Microsoft's Dennis Durkin voiced an interesting idea at an investment summit last week -- the idea that the company's Kinect camera might pass data to advertisers about the way you look, play and speak. "We can cater what content gets presented to you based on who you are," he told investors, suggesting that the Kinect offered business opportunities that weren't possible "in a controller-based world."
And over time that will help us be more targeted about what content choices we present, what advertising we present, how we get better feedback. And data about how many people are in a room when an advertisement is shown, how many people are in a room when a game is being played, how are those people engaged with the game? How are they engaged with a sporting event? Are they standing up? Are they excited? Are they wearing Seahawks jerseys?

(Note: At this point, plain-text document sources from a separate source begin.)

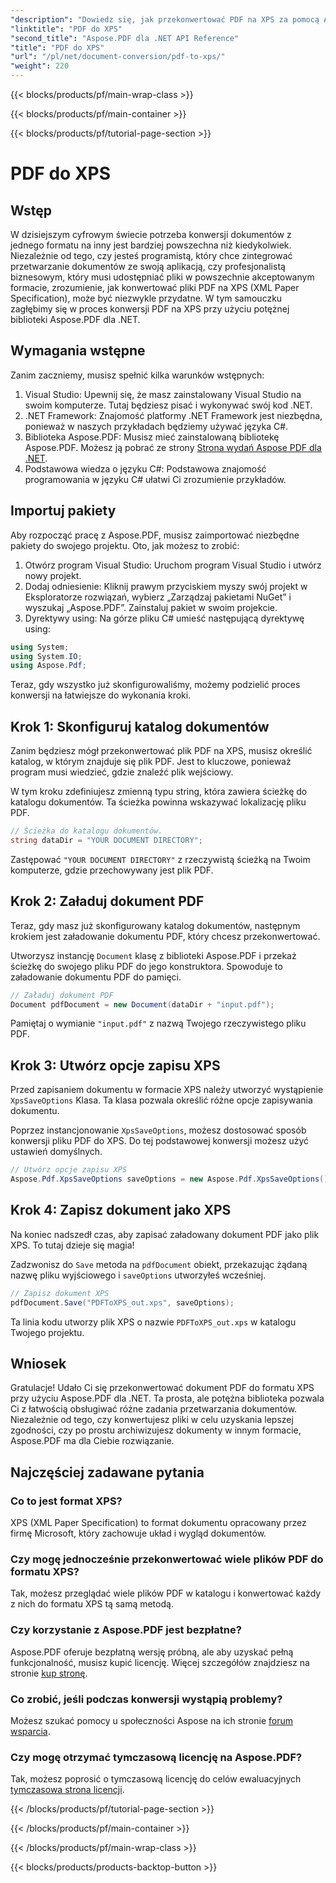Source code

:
 ```yaml
---
"description": "Dowiedz się, jak przekonwertować PDF na XPS za pomocą Aspose.PDF dla .NET dzięki temu przewodnikowi krok po kroku. Idealne dla programistów i entuzjastów przetwarzania dokumentów."
"linktitle": "PDF do XPS"
"second_title": "Aspose.PDF dla .NET API Reference"
"title": "PDF do XPS"
"url": "/pl/net/document-conversion/pdf-to-xps/"
"weight": 220
---
```


{{< blocks/products/pf/main-wrap-class >}}

{{< blocks/products/pf/main-container >}}

{{< blocks/products/pf/tutorial-page-section >}}

# PDF do XPS

## Wstęp

W dzisiejszym cyfrowym świecie potrzeba konwersji dokumentów z jednego formatu na inny jest bardziej powszechna niż kiedykolwiek. Niezależnie od tego, czy jesteś programistą, który chce zintegrować przetwarzanie dokumentów ze swoją aplikacją, czy profesjonalistą biznesowym, który musi udostępniać pliki w powszechnie akceptowanym formacie, zrozumienie, jak konwertować pliki PDF na XPS (XML Paper Specification), może być niezwykle przydatne. W tym samouczku zagłębimy się w proces konwersji PDF na XPS przy użyciu potężnej biblioteki Aspose.PDF dla .NET.

## Wymagania wstępne

Zanim zaczniemy, musisz spełnić kilka warunków wstępnych:

1. Visual Studio: Upewnij się, że masz zainstalowany Visual Studio na swoim komputerze. Tutaj będziesz pisać i wykonywać swój kod .NET.
2. .NET Framework: Znajomość platformy .NET Framework jest niezbędna, ponieważ w naszych przykładach będziemy używać języka C#.
3. Biblioteka Aspose.PDF: Musisz mieć zainstalowaną bibliotekę Aspose.PDF. Możesz ją pobrać ze strony [Strona wydań Aspose PDF dla .NET](https://releases.aspose.com/pdf/net/).
4. Podstawowa wiedza o języku C#: Podstawowa znajomość programowania w języku C# ułatwi Ci zrozumienie przykładów.

## Importuj pakiety

Aby rozpocząć pracę z Aspose.PDF, musisz zaimportować niezbędne pakiety do swojego projektu. Oto, jak możesz to zrobić:

1. Otwórz program Visual Studio: Uruchom program Visual Studio i utwórz nowy projekt.
2. Dodaj odniesienie: Kliknij prawym przyciskiem myszy swój projekt w Eksploratorze rozwiązań, wybierz „Zarządzaj pakietami NuGet” i wyszukaj „Aspose.PDF”. Zainstaluj pakiet w swoim projekcie.
3. Dyrektywy using: Na górze pliku C# umieść następującą dyrektywę using:

```csharp
using System;
using System.IO;
using Aspose.Pdf;
```

Teraz, gdy wszystko już skonfigurowaliśmy, możemy podzielić proces konwersji na łatwiejsze do wykonania kroki.

## Krok 1: Skonfiguruj katalog dokumentów

Zanim będziesz mógł przekonwertować plik PDF na XPS, musisz określić katalog, w którym znajduje się plik PDF. Jest to kluczowe, ponieważ program musi wiedzieć, gdzie znaleźć plik wejściowy.

W tym kroku zdefiniujesz zmienną typu string, która zawiera ścieżkę do katalogu dokumentów. Ta ścieżka powinna wskazywać lokalizację pliku PDF.

```csharp
// Ścieżka do katalogu dokumentów.
string dataDir = "YOUR DOCUMENT DIRECTORY";
```

Zastępować `"YOUR DOCUMENT DIRECTORY"` z rzeczywistą ścieżką na Twoim komputerze, gdzie przechowywany jest plik PDF.

## Krok 2: Załaduj dokument PDF

Teraz, gdy masz już skonfigurowany katalog dokumentów, następnym krokiem jest załadowanie dokumentu PDF, który chcesz przekonwertować.

Utworzysz instancję `Document` klasę z biblioteki Aspose.PDF i przekaż ścieżkę do swojego pliku PDF do jego konstruktora. Spowoduje to załadowanie dokumentu PDF do pamięci.

```csharp
// Załaduj dokument PDF
Document pdfDocument = new Document(dataDir + "input.pdf");
```

Pamiętaj o wymianie `"input.pdf"` z nazwą Twojego rzeczywistego pliku PDF.

## Krok 3: Utwórz opcje zapisu XPS

Przed zapisaniem dokumentu w formacie XPS należy utworzyć wystąpienie `XpsSaveOptions` Klasa. Ta klasa pozwala określić różne opcje zapisywania dokumentu.

Poprzez instancjonowanie `XpsSaveOptions`, możesz dostosować sposób konwersji pliku PDF do XPS. Do tej podstawowej konwersji możesz użyć ustawień domyślnych.

```csharp
// Utwórz opcje zapisu XPS
Aspose.Pdf.XpsSaveOptions saveOptions = new Aspose.Pdf.XpsSaveOptions();
```

## Krok 4: Zapisz dokument jako XPS

Na koniec nadszedł czas, aby zapisać załadowany dokument PDF jako plik XPS. To tutaj dzieje się magia!

Zadzwonisz do `Save` metoda na `pdfDocument` obiekt, przekazując żądaną nazwę pliku wyjściowego i `saveOptions` utworzyłeś wcześniej.

```csharp
// Zapisz dokument XPS
pdfDocument.Save("PDFToXPS_out.xps", saveOptions);
```

Ta linia kodu utworzy plik XPS o nazwie `PDFToXPS_out.xps` w katalogu Twojego projektu.

## Wniosek

Gratulacje! Udało Ci się przekonwertować dokument PDF do formatu XPS przy użyciu Aspose.PDF dla .NET. Ta prosta, ale potężna biblioteka pozwala Ci z łatwością obsługiwać różne zadania przetwarzania dokumentów. Niezależnie od tego, czy konwertujesz pliki w celu uzyskania lepszej zgodności, czy po prostu archiwizujesz dokumenty w innym formacie, Aspose.PDF ma dla Ciebie rozwiązanie.

## Najczęściej zadawane pytania

### Co to jest format XPS?
XPS (XML Paper Specification) to format dokumentu opracowany przez firmę Microsoft, który zachowuje układ i wygląd dokumentów.

### Czy mogę jednocześnie przekonwertować wiele plików PDF do formatu XPS?
Tak, możesz przeglądać wiele plików PDF w katalogu i konwertować każdy z nich do formatu XPS tą samą metodą.

### Czy korzystanie z Aspose.PDF jest bezpłatne?
Aspose.PDF oferuje bezpłatną wersję próbną, ale aby uzyskać pełną funkcjonalność, musisz kupić licencję. Więcej szczegółów znajdziesz na stronie [kup stronę](https://purchase.aspose.com/buy).

### Co zrobić, jeśli podczas konwersji wystąpią problemy?
Możesz szukać pomocy u społeczności Aspose na ich stronie [forum wsparcia](https://forum.aspose.com/c/pdf/10).

### Czy mogę otrzymać tymczasową licencję na Aspose.PDF?
Tak, możesz poprosić o tymczasową licencję do celów ewaluacyjnych [tymczasowa strona licencji](https://purchase.aspose.com/temporary-license/).

{{< /blocks/products/pf/tutorial-page-section >}}

{{< /blocks/products/pf/main-container >}}

{{< /blocks/products/pf/main-wrap-class >}}

{{< blocks/products/products-backtop-button >}}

Needless to say, sharing this level of photographic detail with advertisers presents some major privacy concerns -- though it's nothing we haven't heard before -- but moreover it's explicitly against the privacy policy Microsoft presents Kinect users. "Third party partners use aggregated data to deliver Kinect experiences (games or applications), to understand how customers use their Kinect experiences, and to improve performance or even to help plan new experiences," the Kinect Privacy and Online Safety FAQ reads, but also "They are not permitted to use the information for marketing purposes such as selling you games or services, or for personalizing advertising" (bolding ours).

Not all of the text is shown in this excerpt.